(Collected data)

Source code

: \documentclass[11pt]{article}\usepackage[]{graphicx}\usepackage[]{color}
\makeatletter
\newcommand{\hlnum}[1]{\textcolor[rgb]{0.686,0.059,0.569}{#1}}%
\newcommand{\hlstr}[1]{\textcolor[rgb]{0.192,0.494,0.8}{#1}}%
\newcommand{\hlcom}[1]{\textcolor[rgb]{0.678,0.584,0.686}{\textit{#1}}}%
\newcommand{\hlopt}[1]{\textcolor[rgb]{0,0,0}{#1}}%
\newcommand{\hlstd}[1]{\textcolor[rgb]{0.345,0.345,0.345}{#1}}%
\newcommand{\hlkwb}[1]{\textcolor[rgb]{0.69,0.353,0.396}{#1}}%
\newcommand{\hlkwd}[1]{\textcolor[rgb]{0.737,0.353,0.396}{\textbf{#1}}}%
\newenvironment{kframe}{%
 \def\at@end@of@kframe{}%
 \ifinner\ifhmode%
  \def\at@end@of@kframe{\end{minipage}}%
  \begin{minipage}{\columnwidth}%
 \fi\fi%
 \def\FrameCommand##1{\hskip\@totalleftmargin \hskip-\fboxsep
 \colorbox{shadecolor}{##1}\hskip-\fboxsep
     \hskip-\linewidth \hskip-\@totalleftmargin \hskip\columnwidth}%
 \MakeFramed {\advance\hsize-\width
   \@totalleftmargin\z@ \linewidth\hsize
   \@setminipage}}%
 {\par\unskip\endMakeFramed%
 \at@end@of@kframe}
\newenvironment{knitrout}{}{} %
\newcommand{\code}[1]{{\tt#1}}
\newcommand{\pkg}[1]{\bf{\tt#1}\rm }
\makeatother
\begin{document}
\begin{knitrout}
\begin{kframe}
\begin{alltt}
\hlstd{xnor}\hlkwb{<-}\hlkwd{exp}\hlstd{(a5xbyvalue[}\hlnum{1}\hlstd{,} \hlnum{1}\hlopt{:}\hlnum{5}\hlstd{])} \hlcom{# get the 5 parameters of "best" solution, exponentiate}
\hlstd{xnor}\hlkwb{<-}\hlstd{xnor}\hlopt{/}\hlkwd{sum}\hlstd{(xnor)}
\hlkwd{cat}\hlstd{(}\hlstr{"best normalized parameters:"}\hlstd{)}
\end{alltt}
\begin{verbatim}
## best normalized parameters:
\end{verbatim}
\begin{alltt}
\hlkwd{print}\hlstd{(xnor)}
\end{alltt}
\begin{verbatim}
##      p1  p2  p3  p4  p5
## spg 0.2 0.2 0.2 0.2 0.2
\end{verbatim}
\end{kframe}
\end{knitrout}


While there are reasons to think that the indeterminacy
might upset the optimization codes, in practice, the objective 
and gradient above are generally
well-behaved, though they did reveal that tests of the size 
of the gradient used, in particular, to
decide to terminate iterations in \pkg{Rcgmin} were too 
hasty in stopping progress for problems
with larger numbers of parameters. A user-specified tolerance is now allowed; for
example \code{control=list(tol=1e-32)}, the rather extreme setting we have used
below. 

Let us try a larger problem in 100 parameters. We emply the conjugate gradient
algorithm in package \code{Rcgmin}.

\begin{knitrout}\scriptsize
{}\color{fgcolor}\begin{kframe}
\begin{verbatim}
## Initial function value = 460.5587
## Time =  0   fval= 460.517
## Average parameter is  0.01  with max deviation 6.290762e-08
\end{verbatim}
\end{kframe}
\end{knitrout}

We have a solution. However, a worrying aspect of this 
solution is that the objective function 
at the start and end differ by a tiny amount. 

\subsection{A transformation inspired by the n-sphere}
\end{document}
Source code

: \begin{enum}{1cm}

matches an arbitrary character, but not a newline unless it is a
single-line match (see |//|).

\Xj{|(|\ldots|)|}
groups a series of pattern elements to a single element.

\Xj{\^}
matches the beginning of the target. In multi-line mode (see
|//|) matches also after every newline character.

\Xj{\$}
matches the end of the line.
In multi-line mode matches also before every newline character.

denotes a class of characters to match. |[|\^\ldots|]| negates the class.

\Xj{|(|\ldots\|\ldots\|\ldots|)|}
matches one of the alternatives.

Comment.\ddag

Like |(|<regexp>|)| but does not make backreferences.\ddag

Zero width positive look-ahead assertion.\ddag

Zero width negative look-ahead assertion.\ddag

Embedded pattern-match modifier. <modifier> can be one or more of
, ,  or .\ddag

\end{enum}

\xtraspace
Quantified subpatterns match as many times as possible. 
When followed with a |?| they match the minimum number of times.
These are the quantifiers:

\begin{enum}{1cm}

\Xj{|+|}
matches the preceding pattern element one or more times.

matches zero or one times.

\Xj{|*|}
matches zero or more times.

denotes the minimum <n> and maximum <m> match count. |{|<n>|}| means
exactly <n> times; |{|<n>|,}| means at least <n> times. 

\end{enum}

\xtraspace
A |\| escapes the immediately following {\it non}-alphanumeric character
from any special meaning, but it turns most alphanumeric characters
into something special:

**EXERCISE**. Top to bottom, transcribe every line above exactly.

**THE COMPLETED TASK**.
Source code

: \documentclass[11pt]{article}\usepackage[]{graphicx}\usepackage[]{color}
\makeatletter
\newcommand{\hlnum}[1]{\textcolor[rgb]{0.686,0.059,0.569}{#1}}%
\newcommand{\hlstr}[1]{\textcolor[rgb]{0.192,0.494,0.8}{#1}}%
\newcommand{\hlcom}[1]{\textcolor[rgb]{0.678,0.584,0.686}{\textit{#1}}}%
\newcommand{\hlopt}[1]{\textcolor[rgb]{0,0,0}{#1}}%
\newcommand{\hlstd}[1]{\textcolor[rgb]{0.345,0.345,0.345}{#1}}%
\newcommand{\hlkwb}[1]{\textcolor[rgb]{0.69,0.353,0.396}{#1}}%
\newcommand{\hlkwd}[1]{\textcolor[rgb]{0.737,0.353,0.396}{\textbf{#1}}}%
\newenvironment{kframe}{%
 \def\at@end@of@kframe{}%
 \ifinner\ifhmode%
  \def\at@end@of@kframe{\end{minipage}}%
  \begin{minipage}{\columnwidth}%
 \fi\fi%
 \def\FrameCommand##1{\hskip\@totalleftmargin \hskip-\fboxsep
 \colorbox{shadecolor}{##1}\hskip-\fboxsep
     \hskip-\linewidth \hskip-\@totalleftmargin \hskip\columnwidth}%
 \MakeFramed {\advance\hsize-\width
   \@totalleftmargin\z@ \linewidth\hsize
   \@setminipage}}%
 {\par\unskip\endMakeFramed%
 \at@end@of@kframe}
\newenvironment{knitrout}{}{} %
\newcommand{\code}[1]{{\tt#1}}
\newcommand{\pkg}[1]{\bf{\tt#1}\rm }
\makeatother
\begin{document}
\begin{knitrout}
\begin{kframe}
\begin{alltt}
\hlstd{xnor}\hlkwb{<-}\hlkwd{exp}\hlstd{(a5xbyvalue[}\hlnum{1}\hlstd{,} \hlnum{1}\hlopt{:}\hlnum{5}\hlstd{])} \hlcom{# get the 5 parameters of "best" solution, exponentiate}
\hlstd{xnor}\hlkwb{<-}\hlstd{xnor}\hlopt{/}\hlkwd{sum}\hlstd{(xnor)}
\hlkwd{cat}\hlstd{(}\hlstr{"best normalized parameters:"}\hlstd{)}
\end{alltt}
\begin{verbatim}
## best normalized parameters:
\end{verbatim}
\begin{alltt}
\hlkwd{print}\hlstd{(xnor)}
\end{alltt}
\begin{verbatim}
##      p1  p2  p3  p4  p5
## spg 0.2 0.2 0.2 0.2 0.2
\end{verbatim}
\end{kframe}
\end{knitrout}


While there are reasons to think that the indeterminacy
might upset the optimization codes, in practice, the objective 
and gradient above are generally
well-behaved, though they did reveal that tests of the size 
of the gradient used, in particular, to
decide to terminate iterations in \pkg{Rcgmin} were too 
hasty in stopping progress for problems
with larger numbers of parameters. A user-specified tolerance is now allowed; for
example \code{control=list(tol=1e-32)}, the rather extreme setting we have used
below. 

Let us try a larger problem in 100 parameters. We emply the conjugate gradient
algorithm in package \code{Rcgmin}.

\begin{knitrout}\scriptsize
{}\color{fgcolor}\begin{kframe}
\begin{verbatim}
## Initial function value = 460.5587
## Time =  0   fval= 460.517
## Average parameter is  0.01  with max deviation 6.290762e-08
\end{verbatim}
\end{kframe}
\end{knitrout}

We have a solution. However, a worrying aspect of this 
solution is that the objective function 
at the start and end differ by a tiny amount. 

\subsection{A transformation inspired by the n-sphere}
\end{document}
Source code

: \begin{enum}{1cm}

matches an arbitrary character, but not a newline unless it is a
single-line match (see |//|).

\Xj{|(|\ldots|)|}
groups a series of pattern elements to a single element.

\Xj{\^}
matches the beginning of the target. In multi-line mode (see
|//|) matches also after every newline character.

\Xj{\$}
matches the end of the line.
In multi-line mode matches also before every newline character.

denotes a class of characters to match. |[|\^\ldots|]| negates the class.

\Xj{|(|\ldots\|\ldots\|\ldots|)|}
matches one of the alternatives.

Comment.\ddag

Like |(|<regexp>|)| but does not make backreferences.\ddag

Zero width positive look-ahead assertion.\ddag

Zero width negative look-ahead assertion.\ddag

Embedded pattern-match modifier. <modifier> can be one or more of
, ,  or .\ddag

\end{enum}

\xtraspace
Quantified subpatterns match as many times as possible. 
When followed with a |?| they match the minimum number of times.
These are the quantifiers:

\begin{enum}{1cm}

\Xj{|+|}
matches the preceding pattern element one or more times.

matches zero or one times.

\Xj{|*|}
matches zero or more times.

denotes the minimum <n> and maximum <m> match count. |{|<n>|}| means
exactly <n> times; |{|<n>|,}| means at least <n> times. 

\end{enum}

\xtraspace
A |\| escapes the immediately following {\it non}-alphanumeric character
from any special meaning, but it turns most alphanumeric characters
into something special:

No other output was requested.